MATERIAL FOR THE TASK:
• • • • •
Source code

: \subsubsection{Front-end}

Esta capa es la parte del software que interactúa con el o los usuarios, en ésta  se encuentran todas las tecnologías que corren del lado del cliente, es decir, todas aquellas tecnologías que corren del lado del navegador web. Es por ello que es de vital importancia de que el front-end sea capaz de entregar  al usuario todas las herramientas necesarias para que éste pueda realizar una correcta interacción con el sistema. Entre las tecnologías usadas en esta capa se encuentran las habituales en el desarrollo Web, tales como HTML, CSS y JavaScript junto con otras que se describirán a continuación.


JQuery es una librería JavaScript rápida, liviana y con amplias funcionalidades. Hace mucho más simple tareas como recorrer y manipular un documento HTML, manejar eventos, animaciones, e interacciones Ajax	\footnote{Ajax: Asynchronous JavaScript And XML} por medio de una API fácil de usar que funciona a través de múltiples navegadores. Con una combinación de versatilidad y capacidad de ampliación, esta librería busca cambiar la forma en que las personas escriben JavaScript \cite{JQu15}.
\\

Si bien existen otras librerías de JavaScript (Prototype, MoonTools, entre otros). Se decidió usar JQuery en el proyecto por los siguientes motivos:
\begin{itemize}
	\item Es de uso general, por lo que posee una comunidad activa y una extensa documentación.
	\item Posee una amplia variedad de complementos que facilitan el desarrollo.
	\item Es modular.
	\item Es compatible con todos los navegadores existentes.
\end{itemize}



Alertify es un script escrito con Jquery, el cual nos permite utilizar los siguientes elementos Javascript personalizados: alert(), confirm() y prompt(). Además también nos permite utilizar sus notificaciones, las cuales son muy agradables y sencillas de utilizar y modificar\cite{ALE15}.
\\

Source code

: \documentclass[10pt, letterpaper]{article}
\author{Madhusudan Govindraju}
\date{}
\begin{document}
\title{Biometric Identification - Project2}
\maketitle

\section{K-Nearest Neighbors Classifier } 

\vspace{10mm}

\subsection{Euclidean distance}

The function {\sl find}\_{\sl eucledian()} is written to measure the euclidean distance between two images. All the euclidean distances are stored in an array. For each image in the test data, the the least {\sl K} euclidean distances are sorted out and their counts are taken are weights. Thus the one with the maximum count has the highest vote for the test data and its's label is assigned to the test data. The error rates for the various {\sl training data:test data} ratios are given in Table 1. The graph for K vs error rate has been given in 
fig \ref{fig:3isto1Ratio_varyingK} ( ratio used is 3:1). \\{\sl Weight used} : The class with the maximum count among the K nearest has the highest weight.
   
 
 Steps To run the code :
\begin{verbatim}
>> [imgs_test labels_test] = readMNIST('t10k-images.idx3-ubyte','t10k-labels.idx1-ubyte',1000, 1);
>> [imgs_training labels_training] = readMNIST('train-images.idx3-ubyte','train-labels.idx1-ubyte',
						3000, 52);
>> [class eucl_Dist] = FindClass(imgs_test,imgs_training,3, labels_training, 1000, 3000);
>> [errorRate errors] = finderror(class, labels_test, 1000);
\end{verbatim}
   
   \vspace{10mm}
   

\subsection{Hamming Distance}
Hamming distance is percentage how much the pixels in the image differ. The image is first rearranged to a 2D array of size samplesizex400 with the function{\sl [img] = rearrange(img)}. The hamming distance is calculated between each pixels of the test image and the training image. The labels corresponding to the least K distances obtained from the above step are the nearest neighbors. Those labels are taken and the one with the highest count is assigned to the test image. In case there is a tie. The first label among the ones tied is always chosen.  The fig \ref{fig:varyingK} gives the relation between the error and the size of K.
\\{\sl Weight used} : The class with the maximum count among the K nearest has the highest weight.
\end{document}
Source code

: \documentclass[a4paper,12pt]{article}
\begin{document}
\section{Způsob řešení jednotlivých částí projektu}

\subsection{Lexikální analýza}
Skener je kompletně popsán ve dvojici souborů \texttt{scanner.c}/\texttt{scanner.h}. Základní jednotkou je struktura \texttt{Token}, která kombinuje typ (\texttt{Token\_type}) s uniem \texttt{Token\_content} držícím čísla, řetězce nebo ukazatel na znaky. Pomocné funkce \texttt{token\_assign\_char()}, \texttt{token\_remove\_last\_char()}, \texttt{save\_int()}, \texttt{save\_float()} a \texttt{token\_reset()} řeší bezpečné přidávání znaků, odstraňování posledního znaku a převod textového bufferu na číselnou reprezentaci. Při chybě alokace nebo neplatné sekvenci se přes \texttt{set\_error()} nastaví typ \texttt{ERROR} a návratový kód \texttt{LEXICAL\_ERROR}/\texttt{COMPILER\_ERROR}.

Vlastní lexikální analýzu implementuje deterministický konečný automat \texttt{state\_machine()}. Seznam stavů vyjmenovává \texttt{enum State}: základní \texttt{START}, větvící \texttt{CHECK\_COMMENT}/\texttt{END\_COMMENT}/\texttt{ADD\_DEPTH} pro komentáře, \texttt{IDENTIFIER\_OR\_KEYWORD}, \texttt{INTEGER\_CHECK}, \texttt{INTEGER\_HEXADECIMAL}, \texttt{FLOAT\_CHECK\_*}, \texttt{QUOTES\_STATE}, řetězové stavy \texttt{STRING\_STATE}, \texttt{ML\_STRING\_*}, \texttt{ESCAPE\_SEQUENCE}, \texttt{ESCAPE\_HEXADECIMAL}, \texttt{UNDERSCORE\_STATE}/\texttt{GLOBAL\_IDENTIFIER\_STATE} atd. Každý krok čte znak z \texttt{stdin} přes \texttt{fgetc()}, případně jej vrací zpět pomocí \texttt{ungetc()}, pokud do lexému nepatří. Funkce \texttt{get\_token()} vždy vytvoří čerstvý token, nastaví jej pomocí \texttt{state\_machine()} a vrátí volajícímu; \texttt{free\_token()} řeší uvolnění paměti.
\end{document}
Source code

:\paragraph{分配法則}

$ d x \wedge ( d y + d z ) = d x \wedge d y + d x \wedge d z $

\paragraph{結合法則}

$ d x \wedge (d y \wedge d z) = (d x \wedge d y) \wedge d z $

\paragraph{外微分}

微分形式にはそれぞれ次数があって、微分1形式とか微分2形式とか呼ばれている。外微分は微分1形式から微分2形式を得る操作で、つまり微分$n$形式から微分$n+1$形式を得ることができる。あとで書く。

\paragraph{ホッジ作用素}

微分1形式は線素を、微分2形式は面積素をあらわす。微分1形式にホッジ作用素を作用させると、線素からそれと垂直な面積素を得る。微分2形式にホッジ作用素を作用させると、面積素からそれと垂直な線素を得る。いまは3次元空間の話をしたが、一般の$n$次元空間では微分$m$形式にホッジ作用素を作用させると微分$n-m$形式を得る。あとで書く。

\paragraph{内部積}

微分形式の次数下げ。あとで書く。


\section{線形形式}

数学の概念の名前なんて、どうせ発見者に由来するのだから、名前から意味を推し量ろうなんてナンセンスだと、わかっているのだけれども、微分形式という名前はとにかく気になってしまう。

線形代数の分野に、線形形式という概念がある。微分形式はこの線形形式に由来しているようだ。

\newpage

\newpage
• • • • •
YOUR OBJECTIVE: Every single line of the data above must be set down again exactly.

YOUR SOLUTION:
Source code

: \subsubsection{Front-end}

Esta capa es la parte del software que interactúa con el o los usuarios, en ésta  se encuentran todas las tecnologías que corren del lado del cliente, es decir, todas aquellas tecnologías que corren del lado del navegador web. Es por ello que es de vital importancia de que el front-end sea capaz de entregar  al usuario todas las herramientas necesarias para que éste pueda realizar una correcta interacción con el sistema. Entre las tecnologías usadas en esta capa se encuentran las habituales en el desarrollo Web, tales como HTML, CSS y JavaScript junto con otras que se describirán a continuación.


JQuery es una librería JavaScript rápida, liviana y con amplias funcionalidades. Hace mucho más simple tareas como recorrer y manipular un documento HTML, manejar eventos, animaciones, e interacciones Ajax	\footnote{Ajax: Asynchronous JavaScript And XML} por medio de una API fácil de usar que funciona a través de múltiples navegadores. Con una combinación de versatilidad y capacidad de ampliación, esta librería busca cambiar la forma en que las personas escriben JavaScript \cite{JQu15}.
\\

Si bien existen otras librerías de JavaScript (Prototype, MoonTools, entre otros). Se decidió usar JQuery en el proyecto por los siguientes motivos:
\begin{itemize}
	\item Es de uso general, por lo que posee una comunidad activa y una extensa documentación.
	\item Posee una amplia variedad de complementos que facilitan el desarrollo.
	\item Es modular.
	\item Es compatible con todos los navegadores existentes.
\end{itemize}



Alertify es un script escrito con Jquery, el cual nos permite utilizar los siguientes elementos Javascript personalizados: alert(), confirm() y prompt(). Además también nos permite utilizar sus notificaciones, las cuales son muy agradables y sencillas de utilizar y modificar\cite{ALE15}.
\\

Source code

: \documentclass[10pt, letterpaper]{article}
\author{Madhusudan Govindraju}
\date{}
\begin{document}
\title{Biometric Identification - Project2}
\maketitle

\section{K-Nearest Neighbors Classifier } 

\vspace{10mm}

\subsection{Euclidean distance}

The function {\sl find}\_{\sl eucledian()} is written to measure the euclidean distance between two images. All the euclidean distances are stored in an array. For each image in the test data, the the least {\sl K} euclidean distances are sorted out and their counts are taken are weights. Thus the one with the maximum count has the highest vote for the test data and its's label is assigned to the test data. The error rates for the various {\sl training data:test data} ratios are given in Table 1. The graph for K vs error rate has been given in 
fig \ref{fig:3isto1Ratio_varyingK} ( ratio used is 3:1). \\{\sl Weight used} : The class with the maximum count among the K nearest has the highest weight.
   
 
 Steps To run the code :
\begin{verbatim}
>> [imgs_test labels_test] = readMNIST('t10k-images.idx3-ubyte','t10k-labels.idx1-ubyte',1000, 1);
>> [imgs_training labels_training] = readMNIST('train-images.idx3-ubyte','train-labels.idx1-ubyte',
						3000, 52);
>> [class eucl_Dist] = FindClass(imgs_test,imgs_training,3, labels_training, 1000, 3000);
>> [errorRate errors] = finderror(class, labels_test, 1000);
\end{verbatim}
   
   \vspace{10mm}
   

\subsection{Hamming Distance}
Hamming distance is percentage how much the pixels in the image differ. The image is first rearranged to a 2D array of size samplesizex400 with the function{\sl [img] = rearrange(img)}. The hamming distance is calculated between each pixels of the test image and the training image. The labels corresponding to the least K distances obtained from the above step are the nearest neighbors. Those labels are taken and the one with the highest count is assigned to the test image. In case there is a tie. The first label among the ones tied is always chosen.  The fig \ref{fig:varyingK} gives the relation between the error and the size of K.
\\{\sl Weight used} : The class with the maximum count among the K nearest has the highest weight.
\end{document}
Source code

: \documentclass[a4paper,12pt]{article}
\begin{document}
\section{Způsob řešení jednotlivých částí projektu}

\subsection{Lexikální analýza}
Skener je kompletně popsán ve dvojici souborů \texttt{scanner.c}/\texttt{scanner.h}. Základní jednotkou je struktura \texttt{Token}, která kombinuje typ (\texttt{Token\_type}) s uniem \texttt{Token\_content} držícím čísla, řetězce nebo ukazatel na znaky. Pomocné funkce \texttt{token\_assign\_char()}, \texttt{token\_remove\_last\_char()}, \texttt{save\_int()}, \texttt{save\_float()} a \texttt{token\_reset()} řeší bezpečné přidávání znaků, odstraňování posledního znaku a převod textového bufferu na číselnou reprezentaci. Při chybě alokace nebo neplatné sekvenci se přes \texttt{set\_error()} nastaví typ \texttt{ERROR} a návratový kód \texttt{LEXICAL\_ERROR}/\texttt{COMPILER\_ERROR}.

Vlastní lexikální analýzu implementuje deterministický konečný automat \texttt{state\_machine()}. Seznam stavů vyjmenovává \texttt{enum State}: základní \texttt{START}, větvící \texttt{CHECK\_COMMENT}/\texttt{END\_COMMENT}/\texttt{ADD\_DEPTH} pro komentáře, \texttt{IDENTIFIER\_OR\_KEYWORD}, \texttt{INTEGER\_CHECK}, \texttt{INTEGER\_HEXADECIMAL}, \texttt{FLOAT\_CHECK\_*}, \texttt{QUOTES\_STATE}, řetězové stavy \texttt{STRING\_STATE}, \texttt{ML\_STRING\_*}, \texttt{ESCAPE\_SEQUENCE}, \texttt{ESCAPE\_HEXADECIMAL}, \texttt{UNDERSCORE\_STATE}/\texttt{GLOBAL\_IDENTIFIER\_STATE} atd. Každý krok čte znak z \texttt{stdin} přes \texttt{fgetc()}, případně jej vrací zpět pomocí \texttt{ungetc()}, pokud do lexému nepatří. Funkce \texttt{get\_token()} vždy vytvoří čerstvý token, nastaví jej pomocí \texttt{state\_machine()} a vrátí volajícímu; \texttt{free\_token()} řeší uvolnění paměti.
\end{document}
Source code

:\paragraph{分配法則}

$ d x \wedge ( d y + d z ) = d x \wedge d y + d x \wedge d z $

\paragraph{結合法則}

$ d x \wedge (d y \wedge d z) = (d x \wedge d y) \wedge d z $

\paragraph{外微分}

微分形式にはそれぞれ次数があって、微分1形式とか微分2形式とか呼ばれている。外微分は微分1形式から微分2形式を得る操作で、つまり微分$n$形式から微分$n+1$形式を得ることができる。あとで書く。

\paragraph{ホッジ作用素}

微分1形式は線素を、微分2形式は面積素をあらわす。微分1形式にホッジ作用素を作用させると、線素からそれと垂直な面積素を得る。微分2形式にホッジ作用素を作用させると、面積素からそれと垂直な線素を得る。いまは3次元空間の話をしたが、一般の$n$次元空間では微分$m$形式にホッジ作用素を作用させると微分$n-m$形式を得る。あとで書く。

\paragraph{内部積}

微分形式の次数下げ。あとで書く。


\section{線形形式}

数学の概念の名前なんて、どうせ発見者に由来するのだから、名前から意味を推し量ろうなんてナンセンスだと、わかっているのだけれども、微分形式という名前はとにかく気になってしまう。

線形代数の分野に、線形形式という概念がある。微分形式はこの線形形式に由来しているようだ。

\newpage

\newpage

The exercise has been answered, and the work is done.